After training the network for 100 epochs (iterations) on my NVIDIA CUDA-Enabled GPU, I would be able to move onto analyzing my model (refer to the left).

Now that the model has been built, I would need to perform quantization on the model. Quantization is a conversion technique that reduces the size of the model, which allows for better overall performance on lower-performance devices, like the Raspberry Pi. Using Tensorflow’s built-in TFLiteConverter function, I was able to quantize the model. I performed dynamic range quantization, which quantized the weights of the model from floating-point values to integers, which has 8-bits of precision.

Now that I have built a model that will work for classifying emotions, I will now move on to building a GUI (graphical user interface) and a recommendation system to recommend certain things based on one’s emotion.

As I began to pre-process my data, I noticed that there was an imbalance in the dataset. Using MatPlotLib and Pandas, I quickly realized that the three most common emotions within the dataset were ‘neutral,’ ‘happiness,’ and ‘sadness.’ In the image below, a graph of the total number of emotions per image is shown. 0 is classified as ‘anger.’ 1 is classified as ‘disgust.’ 2 is classified as ‘fear.’ 3 is classified as ‘happiness.’ 4 is classified as ‘sadness.’ 5 is classified as ‘surprise.’ 6 is classified as ‘neutral.’

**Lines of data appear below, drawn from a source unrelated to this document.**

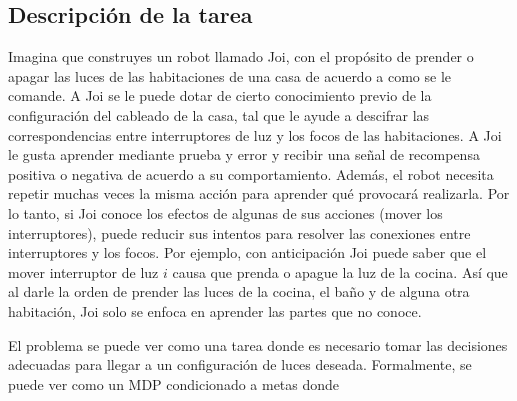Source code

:\subsection{Descripción de la tarea}\label{section:switches-example}

Imagina que construyes un robot llamado Joi, con el propósito de prender o apagar las luces de las habitaciones 
de una casa de acuerdo a como se le comande.
A Joi se le puede dotar de cierto conocimiento previo de la configuración
del cableado de la casa, tal que le ayude a descifrar las correspondencias entre
interruptores de luz y los focos de las habitaciones. 
 A Joi le gusta aprender mediante prueba
 y error y recibir una señal de recompensa positiva o negativa de acuerdo a su comportamiento. Además, el robot 
 necesita repetir muchas veces la misma acción para aprender
 qué provocará realizarla. Por lo tanto, si Joi conoce los efectos de algunas de sus acciones (mover los interruptores), puede reducir sus intentos para
 resolver las conexiones entre interruptores y los focos. 
 Por ejemplo, con anticipación Joi puede saber que el mover interruptor de luz $i$ causa que
prenda o apague la luz de la cocina.
 Así que al darle la orden de prender las luces de la cocina, el baño y de alguna otra habitación, Joi solo se enfoca en aprender las partes que no
 conoce.
 
 El problema se puede ver como una tarea donde es necesario tomar las
 decisiones adecuadas para llegar a un configuración de luces deseada. Formalmente, se puede ver como un MDP condicionado a metas donde 
 
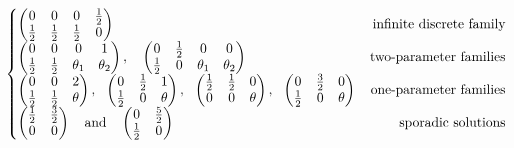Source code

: \documentclass[12]{amsart}
\begin{document}
\begin{equation}
\left\{\begin{matrix}
\begin{pmatrix}0&0&0&\frac{1}{2}\\ \frac{1}{2}&\frac{1}{2}&\frac{1}{2}&0\end{pmatrix}\hfill\hfill
\text{infinite discrete family}\\
\begin{pmatrix}0&0&0&1\\ \frac{1}{2}&\frac{1}{2}&\theta_1&\theta_2\end{pmatrix},\ \ \ 
\begin{pmatrix}0&\frac{1}{2}&0&0\\ \frac{1}{2}&0&\theta_1&\theta_2\end{pmatrix}\hfill\hfill
\text{two-parameter families}\\
\begin{pmatrix}0&0&2\\ \frac{1}{2}&\frac{1}{2}&\theta\end{pmatrix},\ \ 
\begin{pmatrix}0&\frac{1}{2}&1\\ \frac{1}{2}&0&\theta\end{pmatrix},\ \ 
\begin{pmatrix}\frac{1}{2}&\frac{1}{2}&0\\ 0&0&\theta\end{pmatrix},\ \ 
\begin{pmatrix}0&\frac{3}{2}&0\\ \frac{1}{2}&0&\theta\end{pmatrix}\ \ \
\text{one-parameter families}\\
\begin{pmatrix}\frac{1}{2}&\frac{3}{2}\\ 0&0\end{pmatrix}\ \ \ \text{and}\ \ \ 
\begin{pmatrix}0&\frac{5}{2}\\ \frac{1}{2}&0\end{pmatrix}\hfill\hfill
\text{sporadic solutions}
\end{matrix}\right.
\end{equation}
\end{document}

The other four emotions in the dataset were very hard to find. At this time, I had also realized that to accurately predict multiple emotions would be quite difficult because everyone displays their emotions very differently. With the lack of images that the FER-2013 dataset had in terms of emotions other than ‘neutral,’ ‘happiness,’ or ‘sadness,’ I decided to shorten the dataset. The new dataset that I had created only contained the following three emotions: ‘neutral,’ ‘happiness,’ ‘sadness.’

According to the image below, my model performed very well. The accuracy value over each epoch increased with the loss value decreasing over each epoch.

Although the performance of the model turned out to be numerically amazing, I still wanted to analyze the model with the testing set. Using Tensorflow/Keras’ built-in predict_classes function, I inputted images from the testing set into the model. Along with using Tensorflow/Keras, I also used MatPlotLib to plot the images, the true emotion of the image, and the predicted image of the model. According to the image below, the model predicted each emotion accurately.


My first milestone involved setting up the Raspberry Pi and performing basic facial recognition using a Haar-Cascade classifier. I used a Raspberry Pi imaging software to image Raspberry Pi OS onto a Micro SD Card. Once I had imaged the software, I was able to use the Raspberry Pi and install any necessary dependencies that I would need for my project. One of the most necessary dependencies that I needed was OpenCV, a computer vision library. Using the provided Haar-Cascade model files from the OpenCV GitHub repository (which were formatted in the .xml file format), which are a set of pre-trained machine learning models, I was able to utilize Python to perform facial recognition using the Raspberry Pi and its camera. Now that I have performed basic facial recognition, I will now move forward by performing emotion detection with a dataset.